[Saved entries]
________________

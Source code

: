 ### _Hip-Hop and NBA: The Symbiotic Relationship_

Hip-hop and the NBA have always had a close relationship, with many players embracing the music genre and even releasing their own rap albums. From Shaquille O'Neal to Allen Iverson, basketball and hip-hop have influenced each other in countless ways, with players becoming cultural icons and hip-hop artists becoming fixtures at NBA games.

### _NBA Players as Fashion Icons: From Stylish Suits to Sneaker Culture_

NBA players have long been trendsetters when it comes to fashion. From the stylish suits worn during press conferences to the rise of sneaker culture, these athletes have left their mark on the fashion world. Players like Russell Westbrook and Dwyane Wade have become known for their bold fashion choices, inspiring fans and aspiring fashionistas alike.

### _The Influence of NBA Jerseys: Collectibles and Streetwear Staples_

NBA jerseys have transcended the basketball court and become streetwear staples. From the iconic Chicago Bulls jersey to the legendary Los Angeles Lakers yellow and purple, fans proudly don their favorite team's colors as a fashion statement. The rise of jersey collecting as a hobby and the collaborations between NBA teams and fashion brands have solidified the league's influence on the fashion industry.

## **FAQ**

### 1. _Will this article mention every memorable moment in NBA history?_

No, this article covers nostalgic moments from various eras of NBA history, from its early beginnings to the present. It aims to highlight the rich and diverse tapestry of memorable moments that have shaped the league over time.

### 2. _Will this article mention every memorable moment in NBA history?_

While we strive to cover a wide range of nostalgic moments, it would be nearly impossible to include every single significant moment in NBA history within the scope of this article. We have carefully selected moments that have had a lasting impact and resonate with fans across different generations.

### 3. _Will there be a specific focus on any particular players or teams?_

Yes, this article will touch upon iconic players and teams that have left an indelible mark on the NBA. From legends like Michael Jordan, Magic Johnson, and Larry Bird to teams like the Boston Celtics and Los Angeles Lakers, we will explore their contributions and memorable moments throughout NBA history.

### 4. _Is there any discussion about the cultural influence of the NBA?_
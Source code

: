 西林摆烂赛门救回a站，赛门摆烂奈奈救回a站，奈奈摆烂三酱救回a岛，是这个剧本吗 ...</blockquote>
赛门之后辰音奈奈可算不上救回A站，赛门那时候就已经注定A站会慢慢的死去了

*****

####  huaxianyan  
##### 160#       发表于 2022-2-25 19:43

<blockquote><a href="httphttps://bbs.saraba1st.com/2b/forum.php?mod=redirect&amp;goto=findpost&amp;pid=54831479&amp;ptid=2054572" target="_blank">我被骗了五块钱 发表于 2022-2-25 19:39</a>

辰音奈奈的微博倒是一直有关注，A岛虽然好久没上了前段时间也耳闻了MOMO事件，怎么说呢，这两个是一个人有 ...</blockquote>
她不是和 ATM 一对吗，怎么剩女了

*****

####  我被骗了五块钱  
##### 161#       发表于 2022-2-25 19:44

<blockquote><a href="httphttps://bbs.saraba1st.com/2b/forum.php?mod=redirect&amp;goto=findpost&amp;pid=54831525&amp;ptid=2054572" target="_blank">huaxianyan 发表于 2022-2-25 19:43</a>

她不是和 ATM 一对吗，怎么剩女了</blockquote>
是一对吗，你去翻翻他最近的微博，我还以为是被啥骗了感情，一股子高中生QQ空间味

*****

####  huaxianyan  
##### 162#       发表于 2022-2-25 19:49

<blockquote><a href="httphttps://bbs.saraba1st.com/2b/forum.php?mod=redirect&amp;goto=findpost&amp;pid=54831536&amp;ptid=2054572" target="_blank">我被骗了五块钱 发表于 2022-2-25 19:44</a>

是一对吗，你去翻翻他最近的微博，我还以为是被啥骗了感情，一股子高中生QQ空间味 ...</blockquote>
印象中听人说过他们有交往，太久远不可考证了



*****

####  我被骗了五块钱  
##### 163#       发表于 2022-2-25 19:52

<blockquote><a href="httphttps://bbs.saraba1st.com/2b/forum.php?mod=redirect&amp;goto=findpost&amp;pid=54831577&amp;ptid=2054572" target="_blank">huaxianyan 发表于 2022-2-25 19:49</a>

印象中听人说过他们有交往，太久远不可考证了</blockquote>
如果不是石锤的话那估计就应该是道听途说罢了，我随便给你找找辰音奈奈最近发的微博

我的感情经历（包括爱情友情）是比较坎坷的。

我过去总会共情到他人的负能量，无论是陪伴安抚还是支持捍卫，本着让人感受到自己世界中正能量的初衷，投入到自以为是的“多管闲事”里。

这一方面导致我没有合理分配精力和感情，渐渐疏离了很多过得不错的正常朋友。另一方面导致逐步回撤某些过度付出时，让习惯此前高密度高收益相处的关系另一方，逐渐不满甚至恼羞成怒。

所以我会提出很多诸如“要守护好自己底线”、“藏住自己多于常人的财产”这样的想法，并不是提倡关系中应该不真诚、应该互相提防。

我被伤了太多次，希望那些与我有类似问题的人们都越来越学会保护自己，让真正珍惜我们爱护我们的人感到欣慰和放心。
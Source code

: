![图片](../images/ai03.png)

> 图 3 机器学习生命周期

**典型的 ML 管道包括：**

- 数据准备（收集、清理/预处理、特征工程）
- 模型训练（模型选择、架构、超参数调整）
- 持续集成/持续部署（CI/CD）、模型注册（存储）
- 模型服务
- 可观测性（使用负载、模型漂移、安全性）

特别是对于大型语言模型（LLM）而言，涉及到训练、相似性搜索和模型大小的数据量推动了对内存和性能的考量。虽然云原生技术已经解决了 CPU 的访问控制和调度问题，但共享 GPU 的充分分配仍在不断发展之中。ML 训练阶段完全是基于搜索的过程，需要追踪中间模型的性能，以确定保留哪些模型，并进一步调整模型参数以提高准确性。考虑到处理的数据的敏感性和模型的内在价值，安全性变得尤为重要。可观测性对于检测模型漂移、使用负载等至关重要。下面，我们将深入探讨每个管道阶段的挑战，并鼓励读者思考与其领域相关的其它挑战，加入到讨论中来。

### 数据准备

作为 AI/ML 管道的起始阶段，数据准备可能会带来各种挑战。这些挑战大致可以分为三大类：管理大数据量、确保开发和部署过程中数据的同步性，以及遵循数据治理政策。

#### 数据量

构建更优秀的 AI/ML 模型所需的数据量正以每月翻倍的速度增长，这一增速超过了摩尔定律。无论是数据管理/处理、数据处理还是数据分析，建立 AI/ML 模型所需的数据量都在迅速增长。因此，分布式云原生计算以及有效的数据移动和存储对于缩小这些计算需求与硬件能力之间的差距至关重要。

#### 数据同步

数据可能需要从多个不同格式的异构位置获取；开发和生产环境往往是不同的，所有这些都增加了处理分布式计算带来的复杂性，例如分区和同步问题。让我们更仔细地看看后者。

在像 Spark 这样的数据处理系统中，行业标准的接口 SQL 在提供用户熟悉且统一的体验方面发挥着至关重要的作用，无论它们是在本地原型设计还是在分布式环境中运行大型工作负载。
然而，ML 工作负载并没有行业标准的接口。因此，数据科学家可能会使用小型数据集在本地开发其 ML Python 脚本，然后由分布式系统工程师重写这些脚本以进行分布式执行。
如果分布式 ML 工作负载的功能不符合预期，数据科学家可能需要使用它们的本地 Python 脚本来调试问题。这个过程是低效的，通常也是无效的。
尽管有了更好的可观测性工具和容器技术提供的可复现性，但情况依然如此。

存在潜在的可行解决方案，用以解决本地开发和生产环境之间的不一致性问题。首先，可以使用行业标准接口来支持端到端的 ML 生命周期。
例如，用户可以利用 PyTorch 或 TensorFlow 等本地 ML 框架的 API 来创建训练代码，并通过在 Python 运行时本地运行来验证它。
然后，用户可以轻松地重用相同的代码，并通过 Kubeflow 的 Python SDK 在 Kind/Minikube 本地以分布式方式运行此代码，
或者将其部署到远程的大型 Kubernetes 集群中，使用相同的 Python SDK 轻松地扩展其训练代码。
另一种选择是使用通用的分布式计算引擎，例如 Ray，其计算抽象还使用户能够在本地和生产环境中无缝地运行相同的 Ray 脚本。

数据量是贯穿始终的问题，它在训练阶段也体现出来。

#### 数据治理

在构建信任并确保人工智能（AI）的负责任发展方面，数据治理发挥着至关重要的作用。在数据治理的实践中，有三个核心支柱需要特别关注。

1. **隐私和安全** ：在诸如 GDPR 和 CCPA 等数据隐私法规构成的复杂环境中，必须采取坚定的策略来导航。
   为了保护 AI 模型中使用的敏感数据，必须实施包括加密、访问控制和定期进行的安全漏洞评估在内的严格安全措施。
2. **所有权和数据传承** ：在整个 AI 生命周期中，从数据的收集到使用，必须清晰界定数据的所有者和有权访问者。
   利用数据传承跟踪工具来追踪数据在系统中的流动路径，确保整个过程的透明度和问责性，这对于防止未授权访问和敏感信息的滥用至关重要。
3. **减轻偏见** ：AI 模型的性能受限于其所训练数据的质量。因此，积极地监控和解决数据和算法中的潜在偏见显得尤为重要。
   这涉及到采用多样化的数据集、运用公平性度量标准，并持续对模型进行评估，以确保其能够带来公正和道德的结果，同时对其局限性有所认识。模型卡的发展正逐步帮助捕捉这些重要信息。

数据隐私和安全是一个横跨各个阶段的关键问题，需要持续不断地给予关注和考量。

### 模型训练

________________

Write down again, exactly as given, only the lines above that fall from the line with "发表于 2022-2-25 19:39</a>" to the line with "这一方面导致我没有合理分配精", inclusive.

<blockquote><a href="httphttps://bbs.saraba1st.com/2b/forum.php?mod=redirect&amp;goto=findpost&amp;pid=54831479&amp;ptid=2054572" target="_blank">我被骗了五块钱 发表于 2022-2-25 19:39</a>

辰音奈奈的微博倒是一直有关注，A岛虽然好久没上了前段时间也耳闻了MOMO事件，怎么说呢，这两个是一个人有 ...</blockquote>
她不是和 ATM 一对吗，怎么剩女了

*****

####  我被骗了五块钱  
##### 161#       发表于 2022-2-25 19:44

<blockquote><a href="httphttps://bbs.saraba1st.com/2b/forum.php?mod=redirect&amp;goto=findpost&amp;pid=54831525&amp;ptid=2054572" target="_blank">huaxianyan 发表于 2022-2-25 19:43</a>

她不是和 ATM 一对吗，怎么剩女了</blockquote>
是一对吗，你去翻翻他最近的微博，我还以为是被啥骗了感情，一股子高中生QQ空间味

*****

####  huaxianyan  
##### 162#       发表于 2022-2-25 19:49

<blockquote><a href="httphttps://bbs.saraba1st.com/2b/forum.php?mod=redirect&amp;goto=findpost&amp;pid=54831536&amp;ptid=2054572" target="_blank">我被骗了五块钱 发表于 2022-2-25 19:44</a>

是一对吗，你去翻翻他最近的微博，我还以为是被啥骗了感情，一股子高中生QQ空间味 ...</blockquote>
印象中听人说过他们有交往，太久远不可考证了



*****

####  我被骗了五块钱  
##### 163#       发表于 2022-2-25 19:52

<blockquote><a href="httphttps://bbs.saraba1st.com/2b/forum.php?mod=redirect&amp;goto=findpost&amp;pid=54831577&amp;ptid=2054572" target="_blank">huaxianyan 发表于 2022-2-25 19:49</a>

印象中听人说过他们有交往，太久远不可考证了</blockquote>
如果不是石锤的话那估计就应该是道听途说罢了，我随便给你找找辰音奈奈最近发的微博

我的感情经历（包括爱情友情）是比较坎坷的。

我过去总会共情到他人的负能量，无论是陪伴安抚还是支持捍卫，本着让人感受到自己世界中正能量的初衷，投入到自以为是的“多管闲事”里。

这一方面导致我没有合理分配精力和感情，渐渐疏离了很多过得不错的正常朋友。另一方面导致逐步回撤某些过度付出时，让习惯此前高密度高收益相处的关系另一方，逐渐不满甚至恼羞成怒。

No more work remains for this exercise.